▸ **Task requirements**: Please give back, word for word, each line from the start of the entries through the one in which "Personal DOs are" is found.

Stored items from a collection
☆ ☆ ☆ ☆

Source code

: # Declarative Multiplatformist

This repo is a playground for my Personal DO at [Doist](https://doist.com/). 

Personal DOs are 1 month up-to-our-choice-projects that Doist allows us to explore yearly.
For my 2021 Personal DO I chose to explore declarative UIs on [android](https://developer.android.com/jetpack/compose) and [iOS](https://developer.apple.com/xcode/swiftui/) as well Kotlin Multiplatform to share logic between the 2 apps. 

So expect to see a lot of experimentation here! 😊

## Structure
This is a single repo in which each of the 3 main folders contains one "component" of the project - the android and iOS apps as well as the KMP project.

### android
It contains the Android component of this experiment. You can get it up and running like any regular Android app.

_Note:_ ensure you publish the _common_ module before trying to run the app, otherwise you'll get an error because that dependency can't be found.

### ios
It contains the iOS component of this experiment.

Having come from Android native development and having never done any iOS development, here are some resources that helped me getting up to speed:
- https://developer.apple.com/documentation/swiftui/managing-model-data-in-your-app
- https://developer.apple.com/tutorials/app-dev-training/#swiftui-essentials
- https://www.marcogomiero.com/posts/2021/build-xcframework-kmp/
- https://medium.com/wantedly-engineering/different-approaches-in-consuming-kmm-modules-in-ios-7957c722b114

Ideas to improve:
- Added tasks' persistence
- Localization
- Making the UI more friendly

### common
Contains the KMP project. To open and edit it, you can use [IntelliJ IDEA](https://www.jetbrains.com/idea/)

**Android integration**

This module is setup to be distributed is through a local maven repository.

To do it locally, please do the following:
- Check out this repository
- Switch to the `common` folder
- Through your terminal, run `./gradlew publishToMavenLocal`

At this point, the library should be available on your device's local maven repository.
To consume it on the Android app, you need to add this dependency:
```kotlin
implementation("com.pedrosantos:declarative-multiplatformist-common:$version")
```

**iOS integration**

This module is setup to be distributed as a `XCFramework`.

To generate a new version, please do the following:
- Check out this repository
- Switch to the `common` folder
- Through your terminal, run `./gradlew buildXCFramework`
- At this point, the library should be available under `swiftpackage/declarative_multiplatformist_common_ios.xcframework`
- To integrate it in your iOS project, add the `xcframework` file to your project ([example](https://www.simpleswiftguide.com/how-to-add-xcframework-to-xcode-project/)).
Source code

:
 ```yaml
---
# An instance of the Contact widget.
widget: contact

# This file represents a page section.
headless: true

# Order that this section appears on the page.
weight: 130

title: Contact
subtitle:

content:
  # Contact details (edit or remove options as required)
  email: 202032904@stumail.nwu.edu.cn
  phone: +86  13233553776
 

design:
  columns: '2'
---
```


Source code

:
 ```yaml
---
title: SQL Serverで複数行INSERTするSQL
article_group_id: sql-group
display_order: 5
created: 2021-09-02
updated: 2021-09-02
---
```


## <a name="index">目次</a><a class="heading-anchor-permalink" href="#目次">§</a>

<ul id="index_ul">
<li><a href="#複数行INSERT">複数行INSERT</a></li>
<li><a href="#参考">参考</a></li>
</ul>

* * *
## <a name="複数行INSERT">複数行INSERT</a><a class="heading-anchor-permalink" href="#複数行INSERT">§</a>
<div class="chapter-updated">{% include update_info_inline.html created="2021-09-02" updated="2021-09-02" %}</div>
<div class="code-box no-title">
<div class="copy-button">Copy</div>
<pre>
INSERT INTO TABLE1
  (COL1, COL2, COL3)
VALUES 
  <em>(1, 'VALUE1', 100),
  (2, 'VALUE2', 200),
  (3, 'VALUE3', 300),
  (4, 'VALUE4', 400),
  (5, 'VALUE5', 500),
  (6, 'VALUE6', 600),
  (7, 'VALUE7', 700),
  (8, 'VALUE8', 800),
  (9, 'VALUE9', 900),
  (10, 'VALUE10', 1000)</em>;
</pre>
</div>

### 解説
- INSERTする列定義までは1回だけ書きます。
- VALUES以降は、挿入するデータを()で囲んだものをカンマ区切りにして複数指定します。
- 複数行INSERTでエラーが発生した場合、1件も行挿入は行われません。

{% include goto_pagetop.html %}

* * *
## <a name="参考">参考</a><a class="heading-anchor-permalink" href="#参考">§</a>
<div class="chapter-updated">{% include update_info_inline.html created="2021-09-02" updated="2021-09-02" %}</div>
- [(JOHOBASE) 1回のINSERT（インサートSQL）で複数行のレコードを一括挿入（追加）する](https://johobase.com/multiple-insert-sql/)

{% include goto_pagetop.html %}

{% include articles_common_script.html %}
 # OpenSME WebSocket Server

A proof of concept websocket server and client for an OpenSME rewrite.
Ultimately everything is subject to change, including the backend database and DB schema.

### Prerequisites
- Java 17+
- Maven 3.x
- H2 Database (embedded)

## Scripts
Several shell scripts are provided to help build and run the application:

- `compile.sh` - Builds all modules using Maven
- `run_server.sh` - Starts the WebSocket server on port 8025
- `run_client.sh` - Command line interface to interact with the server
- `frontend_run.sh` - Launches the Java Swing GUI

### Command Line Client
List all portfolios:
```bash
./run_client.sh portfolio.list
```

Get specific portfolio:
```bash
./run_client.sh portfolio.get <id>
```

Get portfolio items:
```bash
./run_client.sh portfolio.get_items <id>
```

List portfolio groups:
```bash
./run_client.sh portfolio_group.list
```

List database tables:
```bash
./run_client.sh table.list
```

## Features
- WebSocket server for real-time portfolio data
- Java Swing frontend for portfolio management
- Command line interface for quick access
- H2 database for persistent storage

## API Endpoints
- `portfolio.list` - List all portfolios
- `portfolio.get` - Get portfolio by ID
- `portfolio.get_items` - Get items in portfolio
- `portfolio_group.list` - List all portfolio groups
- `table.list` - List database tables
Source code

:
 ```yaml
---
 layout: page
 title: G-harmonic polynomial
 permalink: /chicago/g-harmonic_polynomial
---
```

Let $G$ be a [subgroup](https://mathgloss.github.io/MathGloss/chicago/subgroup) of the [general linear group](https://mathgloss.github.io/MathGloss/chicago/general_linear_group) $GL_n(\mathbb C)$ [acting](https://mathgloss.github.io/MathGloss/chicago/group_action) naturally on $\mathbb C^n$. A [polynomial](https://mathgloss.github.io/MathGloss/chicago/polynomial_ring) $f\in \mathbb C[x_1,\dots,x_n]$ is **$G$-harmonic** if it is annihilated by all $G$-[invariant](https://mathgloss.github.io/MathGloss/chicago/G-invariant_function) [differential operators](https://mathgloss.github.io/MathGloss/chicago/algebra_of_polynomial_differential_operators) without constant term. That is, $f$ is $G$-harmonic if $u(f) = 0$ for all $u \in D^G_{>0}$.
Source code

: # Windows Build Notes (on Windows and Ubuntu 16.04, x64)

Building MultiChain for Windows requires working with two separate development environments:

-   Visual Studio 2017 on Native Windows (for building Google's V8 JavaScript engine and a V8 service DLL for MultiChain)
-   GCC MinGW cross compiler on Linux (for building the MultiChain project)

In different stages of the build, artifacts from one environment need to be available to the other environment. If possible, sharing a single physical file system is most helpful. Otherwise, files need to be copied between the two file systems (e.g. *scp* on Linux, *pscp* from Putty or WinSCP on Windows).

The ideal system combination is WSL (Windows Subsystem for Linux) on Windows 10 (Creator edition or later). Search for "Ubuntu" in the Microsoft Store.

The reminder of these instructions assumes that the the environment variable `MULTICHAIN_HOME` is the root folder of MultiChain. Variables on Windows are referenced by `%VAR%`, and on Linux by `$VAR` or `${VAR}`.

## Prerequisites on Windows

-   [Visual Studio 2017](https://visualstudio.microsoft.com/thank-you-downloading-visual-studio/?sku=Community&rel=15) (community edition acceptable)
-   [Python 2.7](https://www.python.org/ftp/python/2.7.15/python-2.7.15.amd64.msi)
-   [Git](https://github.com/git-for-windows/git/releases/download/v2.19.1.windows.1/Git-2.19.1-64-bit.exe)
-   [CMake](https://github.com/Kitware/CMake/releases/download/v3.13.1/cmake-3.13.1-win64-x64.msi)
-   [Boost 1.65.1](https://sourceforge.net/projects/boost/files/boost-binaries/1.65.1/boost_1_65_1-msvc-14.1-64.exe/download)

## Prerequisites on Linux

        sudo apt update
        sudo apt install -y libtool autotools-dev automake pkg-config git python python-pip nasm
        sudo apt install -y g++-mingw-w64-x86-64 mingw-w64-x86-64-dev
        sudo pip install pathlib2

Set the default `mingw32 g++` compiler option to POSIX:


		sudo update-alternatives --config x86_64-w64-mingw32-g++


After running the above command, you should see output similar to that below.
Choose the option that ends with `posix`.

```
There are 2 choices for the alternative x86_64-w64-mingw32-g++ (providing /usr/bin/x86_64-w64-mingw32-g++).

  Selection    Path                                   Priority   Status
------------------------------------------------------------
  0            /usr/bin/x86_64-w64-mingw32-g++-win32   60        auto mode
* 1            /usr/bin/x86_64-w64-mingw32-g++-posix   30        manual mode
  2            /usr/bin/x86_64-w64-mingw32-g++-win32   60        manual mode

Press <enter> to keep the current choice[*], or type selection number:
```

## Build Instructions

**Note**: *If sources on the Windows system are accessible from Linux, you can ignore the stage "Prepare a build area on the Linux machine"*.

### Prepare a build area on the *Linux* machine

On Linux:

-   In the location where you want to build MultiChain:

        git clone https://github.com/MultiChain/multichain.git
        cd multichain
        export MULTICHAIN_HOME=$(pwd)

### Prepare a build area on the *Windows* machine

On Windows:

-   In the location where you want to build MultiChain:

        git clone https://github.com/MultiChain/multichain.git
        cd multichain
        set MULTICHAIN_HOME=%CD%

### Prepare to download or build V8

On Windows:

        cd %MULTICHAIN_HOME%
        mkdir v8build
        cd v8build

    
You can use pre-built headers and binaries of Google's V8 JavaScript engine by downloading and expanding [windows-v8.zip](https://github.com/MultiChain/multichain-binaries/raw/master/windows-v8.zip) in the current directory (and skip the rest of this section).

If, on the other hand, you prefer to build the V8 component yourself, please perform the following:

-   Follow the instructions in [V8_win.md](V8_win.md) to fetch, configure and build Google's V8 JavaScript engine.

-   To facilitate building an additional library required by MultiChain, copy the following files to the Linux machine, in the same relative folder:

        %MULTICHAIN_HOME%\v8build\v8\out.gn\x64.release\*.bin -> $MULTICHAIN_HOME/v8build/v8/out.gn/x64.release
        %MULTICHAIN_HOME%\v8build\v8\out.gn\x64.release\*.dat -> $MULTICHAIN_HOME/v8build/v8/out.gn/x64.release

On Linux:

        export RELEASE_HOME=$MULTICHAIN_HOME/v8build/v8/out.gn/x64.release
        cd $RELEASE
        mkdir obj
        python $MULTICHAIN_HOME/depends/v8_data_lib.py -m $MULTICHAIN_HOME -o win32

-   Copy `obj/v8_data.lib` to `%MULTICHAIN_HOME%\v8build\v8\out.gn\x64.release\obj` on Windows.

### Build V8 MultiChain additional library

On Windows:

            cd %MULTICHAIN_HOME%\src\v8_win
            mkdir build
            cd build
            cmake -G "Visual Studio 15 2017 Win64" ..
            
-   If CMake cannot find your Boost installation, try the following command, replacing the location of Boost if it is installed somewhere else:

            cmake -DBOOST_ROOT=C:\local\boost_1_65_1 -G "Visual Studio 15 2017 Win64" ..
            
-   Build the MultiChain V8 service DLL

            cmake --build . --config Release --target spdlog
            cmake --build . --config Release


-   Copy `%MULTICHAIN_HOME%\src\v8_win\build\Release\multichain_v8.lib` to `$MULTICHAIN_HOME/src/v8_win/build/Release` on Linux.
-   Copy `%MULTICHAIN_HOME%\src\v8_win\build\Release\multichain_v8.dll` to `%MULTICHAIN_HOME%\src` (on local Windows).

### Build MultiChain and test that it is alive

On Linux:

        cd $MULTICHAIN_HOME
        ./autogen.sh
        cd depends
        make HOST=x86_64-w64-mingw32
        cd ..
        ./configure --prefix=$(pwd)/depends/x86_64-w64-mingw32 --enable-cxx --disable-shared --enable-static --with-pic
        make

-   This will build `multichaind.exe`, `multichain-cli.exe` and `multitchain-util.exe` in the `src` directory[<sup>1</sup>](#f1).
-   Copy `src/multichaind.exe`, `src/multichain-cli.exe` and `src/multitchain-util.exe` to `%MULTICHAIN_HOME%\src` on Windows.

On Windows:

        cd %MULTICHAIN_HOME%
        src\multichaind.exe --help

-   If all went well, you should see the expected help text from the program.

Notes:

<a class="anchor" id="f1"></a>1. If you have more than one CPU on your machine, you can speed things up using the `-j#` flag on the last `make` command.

☆ ☆ ☆ ☆

▸ **Answer space**:
Source code

: # Declarative Multiplatformist

This repo is a playground for my Personal DO at [Doist](https://doist.com/). 

Personal DOs are 1 month up-to-our-choice-projects that Doist allows us to explore yearly.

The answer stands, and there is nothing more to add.